• **The task**:
Whenever a line below holds the word "debugging", copy that line.

Data items

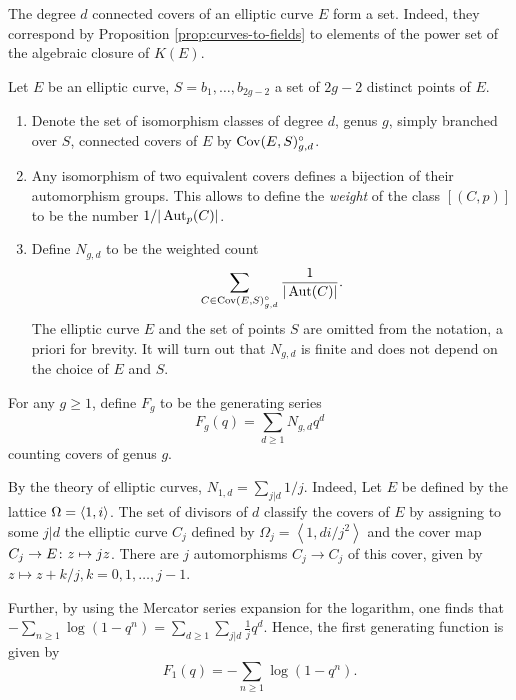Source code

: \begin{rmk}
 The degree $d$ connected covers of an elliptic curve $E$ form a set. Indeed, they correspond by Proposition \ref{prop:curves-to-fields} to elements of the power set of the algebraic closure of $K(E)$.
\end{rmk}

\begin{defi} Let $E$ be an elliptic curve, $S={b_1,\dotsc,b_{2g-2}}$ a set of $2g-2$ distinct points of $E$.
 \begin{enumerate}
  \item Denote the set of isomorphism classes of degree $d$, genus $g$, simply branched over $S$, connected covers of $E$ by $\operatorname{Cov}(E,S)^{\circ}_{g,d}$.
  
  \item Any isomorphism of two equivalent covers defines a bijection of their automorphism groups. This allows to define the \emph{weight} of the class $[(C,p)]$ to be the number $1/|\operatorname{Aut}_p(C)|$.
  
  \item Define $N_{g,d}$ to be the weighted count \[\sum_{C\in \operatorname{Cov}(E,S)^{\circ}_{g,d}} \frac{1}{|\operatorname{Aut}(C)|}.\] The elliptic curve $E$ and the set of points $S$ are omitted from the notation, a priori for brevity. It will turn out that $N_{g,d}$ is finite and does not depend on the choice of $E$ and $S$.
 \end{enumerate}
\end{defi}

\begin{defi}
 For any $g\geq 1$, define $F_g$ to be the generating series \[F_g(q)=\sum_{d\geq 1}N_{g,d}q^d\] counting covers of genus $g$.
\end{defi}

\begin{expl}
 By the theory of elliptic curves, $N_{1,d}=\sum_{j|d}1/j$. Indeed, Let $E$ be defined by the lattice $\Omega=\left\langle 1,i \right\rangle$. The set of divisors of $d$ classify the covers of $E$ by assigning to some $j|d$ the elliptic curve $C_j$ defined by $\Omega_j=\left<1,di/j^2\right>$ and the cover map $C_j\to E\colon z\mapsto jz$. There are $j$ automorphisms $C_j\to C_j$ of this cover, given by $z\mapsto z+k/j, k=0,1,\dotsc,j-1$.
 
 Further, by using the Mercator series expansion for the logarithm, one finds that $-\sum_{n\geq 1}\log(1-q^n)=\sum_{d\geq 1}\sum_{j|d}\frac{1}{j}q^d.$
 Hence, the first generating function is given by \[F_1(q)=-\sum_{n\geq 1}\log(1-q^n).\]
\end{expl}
--
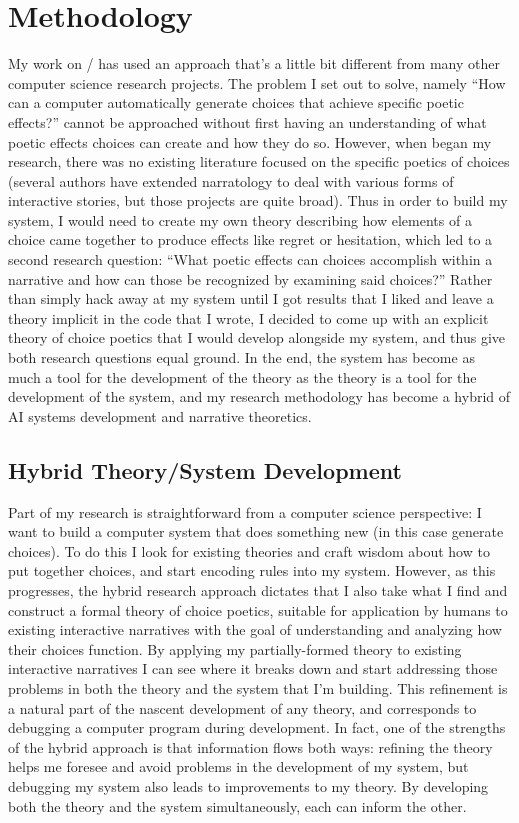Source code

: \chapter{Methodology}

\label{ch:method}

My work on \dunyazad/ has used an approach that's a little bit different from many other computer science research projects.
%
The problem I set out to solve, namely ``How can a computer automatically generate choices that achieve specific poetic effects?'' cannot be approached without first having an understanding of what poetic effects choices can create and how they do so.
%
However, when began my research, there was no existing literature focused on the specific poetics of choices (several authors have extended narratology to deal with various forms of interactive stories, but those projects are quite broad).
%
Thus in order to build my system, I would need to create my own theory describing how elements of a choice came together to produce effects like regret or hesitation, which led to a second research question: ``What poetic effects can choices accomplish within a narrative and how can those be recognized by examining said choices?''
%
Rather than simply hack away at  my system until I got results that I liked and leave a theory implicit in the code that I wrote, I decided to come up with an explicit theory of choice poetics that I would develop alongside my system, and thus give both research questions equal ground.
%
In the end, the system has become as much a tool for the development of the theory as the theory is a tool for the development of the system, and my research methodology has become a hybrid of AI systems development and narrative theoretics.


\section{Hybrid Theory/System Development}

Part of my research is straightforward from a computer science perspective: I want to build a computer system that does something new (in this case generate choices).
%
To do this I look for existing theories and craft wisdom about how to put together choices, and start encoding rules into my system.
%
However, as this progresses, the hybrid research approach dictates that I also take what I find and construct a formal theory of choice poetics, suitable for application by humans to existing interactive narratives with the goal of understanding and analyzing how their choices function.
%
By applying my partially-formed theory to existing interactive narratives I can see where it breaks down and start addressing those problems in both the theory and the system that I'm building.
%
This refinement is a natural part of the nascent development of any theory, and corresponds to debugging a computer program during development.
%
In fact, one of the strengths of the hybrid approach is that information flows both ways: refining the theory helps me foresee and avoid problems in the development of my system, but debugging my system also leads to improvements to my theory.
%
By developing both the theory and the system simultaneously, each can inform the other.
* * *
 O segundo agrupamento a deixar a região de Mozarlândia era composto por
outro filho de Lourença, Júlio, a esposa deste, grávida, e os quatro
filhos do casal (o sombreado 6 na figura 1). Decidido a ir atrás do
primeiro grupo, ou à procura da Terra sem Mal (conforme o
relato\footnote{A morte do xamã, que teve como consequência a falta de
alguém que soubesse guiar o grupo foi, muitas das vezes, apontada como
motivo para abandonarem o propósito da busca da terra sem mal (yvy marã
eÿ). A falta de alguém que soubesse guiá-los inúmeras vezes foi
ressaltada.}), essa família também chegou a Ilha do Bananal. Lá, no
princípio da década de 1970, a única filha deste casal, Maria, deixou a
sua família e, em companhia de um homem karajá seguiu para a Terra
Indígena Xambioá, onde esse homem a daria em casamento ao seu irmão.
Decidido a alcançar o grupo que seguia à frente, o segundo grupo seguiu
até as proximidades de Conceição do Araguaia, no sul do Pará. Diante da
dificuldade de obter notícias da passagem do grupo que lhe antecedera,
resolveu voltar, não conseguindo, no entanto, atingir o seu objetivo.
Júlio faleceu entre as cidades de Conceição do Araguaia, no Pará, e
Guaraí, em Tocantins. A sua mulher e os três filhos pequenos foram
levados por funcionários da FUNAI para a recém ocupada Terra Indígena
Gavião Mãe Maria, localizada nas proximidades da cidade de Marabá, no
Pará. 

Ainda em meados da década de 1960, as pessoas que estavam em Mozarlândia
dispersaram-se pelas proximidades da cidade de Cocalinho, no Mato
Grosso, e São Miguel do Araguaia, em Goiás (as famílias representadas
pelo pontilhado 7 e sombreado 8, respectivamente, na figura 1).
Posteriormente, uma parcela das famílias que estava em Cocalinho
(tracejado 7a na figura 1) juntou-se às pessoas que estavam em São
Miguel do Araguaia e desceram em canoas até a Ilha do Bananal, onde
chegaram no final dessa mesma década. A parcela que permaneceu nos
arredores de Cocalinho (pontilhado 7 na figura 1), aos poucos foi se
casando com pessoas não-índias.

• **Output of the task**:
This refinement is a natural part of the nascent development of any theory, and corresponds to debugging a computer program during development.
In fact, one of the strengths of the hybrid approach is that information flows both ways: refining the theory helps me foresee and avoid problems in the development of my system, but debugging my system also leads to improvements to my theory.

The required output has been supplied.